I want to motivate the rest of the article by a simple example taken from the Threat Intelligence world: Every day, companies receive thousands of malwares, and use anti-viruses and tools to detect and categorize these malwares. However, hackers are always more clever and now easily manage to evade those rule-based detection mechanisms. This led the security industry to design machine learning-based tools and rely on Threat Intelligence to classify new malwares.

Each company typically has to adapt such a system to their infrastructure, by training these ML systems on large corpuses of evidences that they gathered. This data could be highly sensitive as it could include hostnames, IP addresses, memory dumps, parts of the filesystem, …

However, companies (especially medium-size ones) generally cannot gather a huge amount of intelligence by themselves, and would benefit from other companies knowledge and insights. In his TED Talk, Caleb Barlow, an ex-vice president of IBM security, compares cyberattacks to pandemics and show we should respond in the same way, and incentivize companies to openly share information about their breaches and infections.

[…] Let’s think of the response we see to a healthcare pandemic: SARS, Ebola, bird flu, Zika. What is the top priority? It’s knowing who is infected and how the disease is spreading. Now, governments, private institutions, hospitals, physicians – everyone responds openly and quickly. This is a collective and altruistic effort to stop the spread in its tracks and to inform anyone not infected how to protect or inoculate themselves.

Unfortunately, this is not at all what we see in response to a cyber attack. Organizations are far more likely to keep information on that attack to themselves. Why? Because they’re worried about competitive advantage, litigation or regulation. We need to effectively democratize threat intelligence data. We need to get all of these organizations to open up and share what is in their private arsenal of information. […]

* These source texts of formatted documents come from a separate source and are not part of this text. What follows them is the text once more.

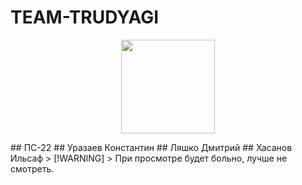 # TEAM-TRUDYAGI
<p align="center">
  <img src="https://logo-base.com/logo/powerpoint_logo_icon.png" width="150">
</p>
## ПС-22
## Уразаев Константин
## Ляшко Дмитрий
## Хасанов Ильсаф
> [!WARNING]
> При просмотре будет больно, лучше не смотреть.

This idealistic view might become reality if we can get rid of the fear companies would have to openly share potentially sensitive information. To my opinion, this fear is even more intense as the one we might have from Facebook reading personal conversations of users, as this one is specifically business- and profit-oriented.

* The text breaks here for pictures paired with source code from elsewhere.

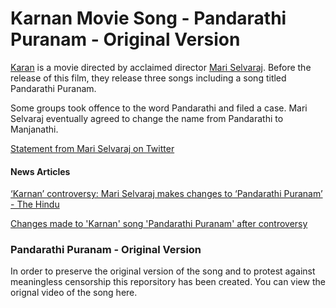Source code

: # Karnan Movie Song - Pandarathi Puranam - Original Version

[Karan](https://en.wikipedia.org/wiki/Karnan_(2021_film)) is a movie directed by acclaimed director [Mari Selvaraj](https://en.wikipedia.org/wiki/Mari_Selvaraj). Before the release of this film, they release three songs including a song titled Pandarathi Puranam.

Some groups took offence to the word Pandarathi and filed a case. Mari Selvaraj eventually agreed to change the name from Pandarathi to Manjanathi.

[Statement from Mari Selvaraj on Twitter](https://twitter.com/mari_selvaraj/status/1374963251050516482)

#### News Articles

[‘Karnan’ controversy: Mari Selvaraj makes changes to ‘Pandarathi Puranam’ - The Hindu](https://www.thehindu.com/entertainment/movies/karnan-controversy-mari-selvaraj-makes-changes-to-pandarathi-puranam/article34159206.ece)

[Changes made to 'Karnan' song 'Pandarathi Puranam' after controversy](https://www.thenewsminute.com/article/changes-made-karnan-song-pandarathi-puranam-after-controversy-145910)

### Pandarathi Puranam - Original Version

In order to preserve the original version of the song and to protest against meaningless censorship this reporsitory has been created. You can view the orignal video of the song here.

So let’s take this example of a malware classifier. We will consider a black-box machine learning algorithm (you might think of a deep neural network, or any kind of fancy architecture of your choice) which takes as input some suspicious files along with their context (extracted Indices Of Compromise (IOCs) and identified Tactics, Techniques and Procedures (TTPs)) and returns the category of the malware, one among these 10 classes:

That’s where we introduce the idea of Knowledge Transfer.
Remember, companies do not want to share their private information, but just the necessary knowledge one can extract from it to help train a global model, without taking the risking that the latter remembers any information that could be used to identify any of their data samples in particular.

The idea goes as follows:

Each company trains a local model on their own private dataset. We call these models “teacher models”, or simply “teachers”.

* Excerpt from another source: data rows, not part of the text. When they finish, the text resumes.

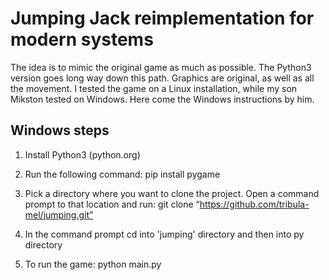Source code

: # Jumping Jack reimplementation for modern systems

The idea is to mimic the original game as much as possible. The Python3 version
goes long way down this path. Graphics are original, as well as all the
movement.
I tested the game on a Linux installation, while my son Mikston tested on
Windows. Here come the Windows instructions by him.

## Windows steps

1. Install Python3 (python.org)
2. Run the following command:
   pip install pygame

3. Pick a directory where you want to clone the project. Open a command prompt
   to that location and run:
   git clone “https://github.com/tribula-mel/jumping.git”

4. In the command prompt cd into 'jumping' directory and then into py directory
5. To run the game:
   python main.py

Each of those models could have a different architecture, as long as they remain 10-classes classifiers as in the example above. ***NB:* We assume (and this is a primordial assumption) that all companies’ datasets are disjoint. In practice, one can check quite efficiently that the intersection between any two pairs of datasets is empty using Private Set Intersection protocols.
Once all of these teacher models have been sufficiently trained, we ask them to predict on public data samples. Their prediction is called a “vote”, and it only consists in the class that their model predicted.

NB: We will call “prediction” the output of a teacher model, and “vote” will refer to what the client send to the aggregator.
We collect all these votes and aggregate them centrally, to perform some kind of “noisy majority voting": The class with the most votes is selected, and this public data sample is labeled accordingly.

Why noisy? Remember, we want to make our decision process differentially private, hence we put some noise on top of the votes, in order to mask their true count, and hide as much as possible individual contributions (see blue/orange histograms below).
All these public data samples, alongside with their assigned labels, will constitute the training set of a final classifier, called a “student model”. This last model can be formally proven to be differentially private, and hence could be safely released publicly, even as a white-box model.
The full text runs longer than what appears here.